I don't think that Blitz or Bullet are less genuine a version of chess than long form chess. The question I would be more interested in getting an answer to would be this: "Are players who consistently win 1, 3, 5, and 10 minute games of chess the same people who consistently win longer games?" Likewise; are the same people who win consistently at 1-3 minute games the same who win at 5-10 minute games etc.? Are there people, and how many of them are there, who can win consistently at Blitz, but lose longer games, and vis-versa? 

Forbes_MacGregor

Things I hate about bullet chess, from the perspective of a middling player:

1. Players are rewarded for thoughtlessness---shallow and superficial moves give you a huge time edge. If you think deeply, you often end up burning so much of your clock that even though you are in a winning line, you'll run out of time to bring it to bring it to fruition. 

2. Defensive play is excessively rewarded---Piling all your pieces on defense creates a situation where the attacking player has to consider a million possibilities as to how to break your defense, while you only have to think about nullifying his moves. It usually takes much less time to react to your opponent's moves than to come up with any creative ideas of your own. So this is basically a variation of #1---players who don't try to come up with a plan are rewarded.

3. 99% of people on this website will never resign. I find it unbelievably insulting that people will resort to pawn shuffling or cheap "surprise" moves in order to win on time or induce a blunder, when the game was lost long ago. 

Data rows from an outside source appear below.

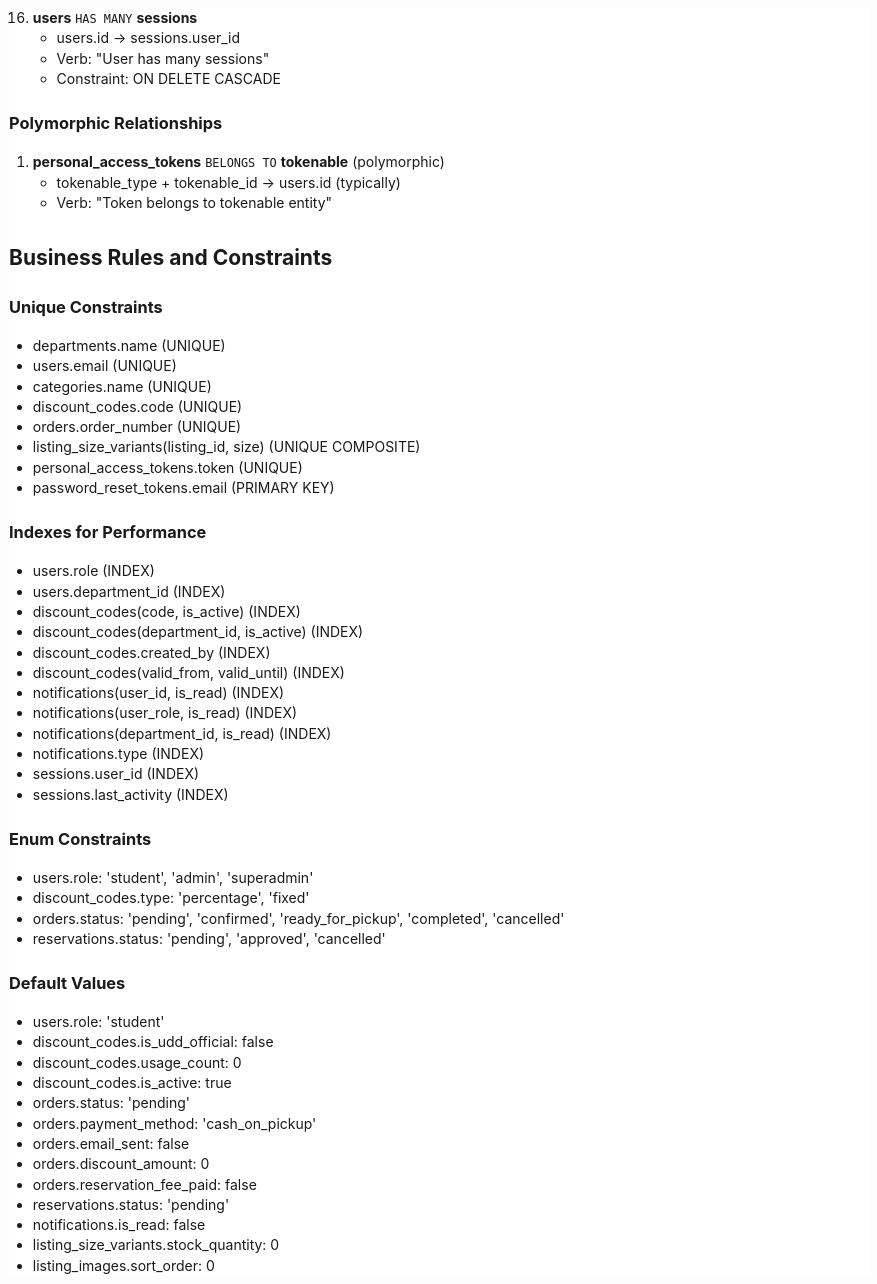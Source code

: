 16. **users** `HAS MANY` **sessions**
    - users.id → sessions.user_id
    - Verb: "User has many sessions"
    - Constraint: ON DELETE CASCADE

### Polymorphic Relationships

1. **personal_access_tokens** `BELONGS TO` **tokenable** (polymorphic)
   - tokenable_type + tokenable_id → users.id (typically)
   - Verb: "Token belongs to tokenable entity"

## Business Rules and Constraints

### Unique Constraints
- departments.name (UNIQUE)
- users.email (UNIQUE)
- categories.name (UNIQUE)
- discount_codes.code (UNIQUE)
- orders.order_number (UNIQUE)
- listing_size_variants(listing_id, size) (UNIQUE COMPOSITE)
- personal_access_tokens.token (UNIQUE)
- password_reset_tokens.email (PRIMARY KEY)

### Indexes for Performance
- users.role (INDEX)
- users.department_id (INDEX)
- discount_codes(code, is_active) (INDEX)
- discount_codes(department_id, is_active) (INDEX)
- discount_codes.created_by (INDEX)
- discount_codes(valid_from, valid_until) (INDEX)
- notifications(user_id, is_read) (INDEX)
- notifications(user_role, is_read) (INDEX)
- notifications(department_id, is_read) (INDEX)
- notifications.type (INDEX)
- sessions.user_id (INDEX)
- sessions.last_activity (INDEX)

### Enum Constraints
- users.role: 'student', 'admin', 'superadmin'
- discount_codes.type: 'percentage', 'fixed'
- orders.status: 'pending', 'confirmed', 'ready_for_pickup', 'completed', 'cancelled'
- reservations.status: 'pending', 'approved', 'cancelled'

### Default Values
- users.role: 'student'
- discount_codes.is_udd_official: false
- discount_codes.usage_count: 0
- discount_codes.is_active: true
- orders.status: 'pending'
- orders.payment_method: 'cash_on_pickup'
- orders.email_sent: false
- orders.discount_amount: 0
- orders.reservation_fee_paid: false
- reservations.status: 'pending'
- notifications.is_read: false
- listing_size_variants.stock_quantity: 0
- listing_images.sort_order: 0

Long story short, I don't consider bullet chess to be real chess at anything short of an elite level. Because at a low-to-middle level, the clock is not a feature of the game. It IS the game. Countless players make no effort to disguise that their goal from move 1 is to win on time. Their entire approach is designed to burn time rather than improve their position.

SmyslovFan
Forbes_MacGregor wrote:

Things I hate about bullet chess, from the perspective of a middling player:

1. Players are rewarded for thoughtlessness---shallow and superficial moves give you a huge time edge. If you think deeply, you often end up burning so much of your clock that even though you are in a winning line, you'll run out of time to bring it to bring it to fruition. 

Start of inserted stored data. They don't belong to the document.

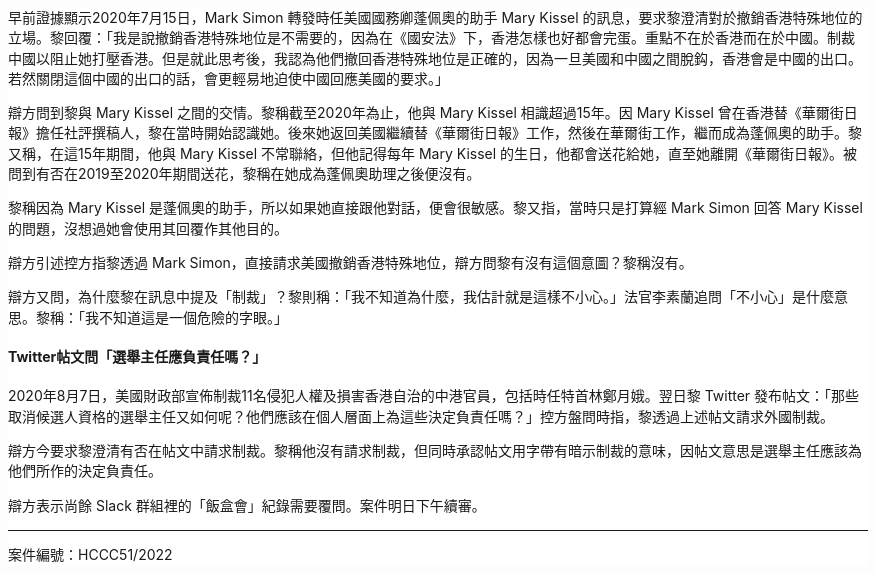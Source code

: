 早前證據顯示2020年7月15日，Mark Simon 轉發時任美國國務卿蓬佩奧的助手 Mary Kissel 的訊息，要求黎澄清對於撤銷香港特殊地位的立場。黎回覆：「我是說撤銷香港特殊地位是不需要的，因為在《國安法》下，香港怎樣也好都會完蛋。重點不在於香港而在於中國。制裁中國以阻止她打壓香港。但是就此思考後，我認為他們撤回香港特殊地位是正確的，因為一旦美國和中國之間脫鈎，香港會是中國的出口。若然關閉這個中國的出口的話，會更輕易地迫使中國回應美國的要求。」

辯方問到黎與 Mary Kissel 之間的交情。黎稱截至2020年為止，他與 Mary Kissel 相識超過15年。因 Mary Kissel 曾在香港替《華爾街日報》擔任社評撰稿人，黎在當時開始認識她。後來她返回美國繼續替《華爾街日報》工作，然後在華爾街工作，繼而成為蓬佩奧的助手。黎又稱，在這15年期間，他與 Mary Kissel 不常聯絡，但他記得每年 Mary Kissel 的生日，他都會送花給她，直至她離開《華爾街日報》。被問到有否在2019至2020年期間送花，黎稱在她成為蓬佩奧助理之後便沒有。

黎稱因為 Mary Kissel 是蓬佩奧的助手，所以如果她直接跟他對話，便會很敏感。黎又指，當時只是打算經 Mark Simon 回答 Mary Kissel 的問題，沒想過她會使用其回覆作其他目的。

辯方引述控方指黎透過 Mark Simon，直接請求美國撤銷香港特殊地位，辯方問黎有沒有這個意圖？黎稱沒有。

辯方又問，為什麼黎在訊息中提及「制裁」？黎則稱：「我不知道為什麼，我估計就是這樣不小心。」法官李素蘭追問「不小心」是什麼意思。黎稱：「我不知道這是一個危險的字眼。」

#### Twitter帖文問「選舉主任應負責任嗎？」

2020年8月7日，美國財政部宣佈制裁11名侵犯人權及損害香港自治的中港官員，包括時任特首林鄭月娥。翌日黎 Twitter 發布帖文：「那些取消候選人資格的選舉主任又如何呢？他們應該在個人層面上為這些決定負責任嗎？」控方盤問時指，黎透過上述帖文請求外國制裁。

辯方今要求黎澄清有否在帖文中請求制裁。黎稱他沒有請求制裁，但同時承認帖文用字帶有暗示制裁的意味，因帖文意思是選舉主任應該為他們所作的決定負責任。

辯方表示尚餘 Slack 群組裡的「飯盒會」紀錄需要覆問。案件明日下午續審。

---

案件編號：HCCC51/2022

2. Defensive play is excessively rewarded---Piling all your pieces on defense creates a situation where the attacking player has to consider a million possibilities as to how to break your defense, while you only have to think about nullifying his moves. It usually takes much less time to react to your opponent's moves than to come up with any creative ideas of your own. So this is basically a variation of #1---players who don't try to come up with a plan are rewarded.

3. 99% of people on this website will never resign. I find it unbelievably insulting that people will resort to pawn shuffling or cheap "surprise" moves in order to win on time or induce a blunder, when the game was lost long ago. 

Long story short, I don't consider bullet chess to be real chess at anything short of an elite level. Because at a low-to-middle level, the clock is not a feature of the game. It IS the game. Countless players make no effort to disguise that their goal from move 1 is to win on time. Their entire approach is designed to burn time rather than improve their position.

I’ve looked at your own bullet games. At your level (1400), the vast majority of the games are won or lost on the board, not on time.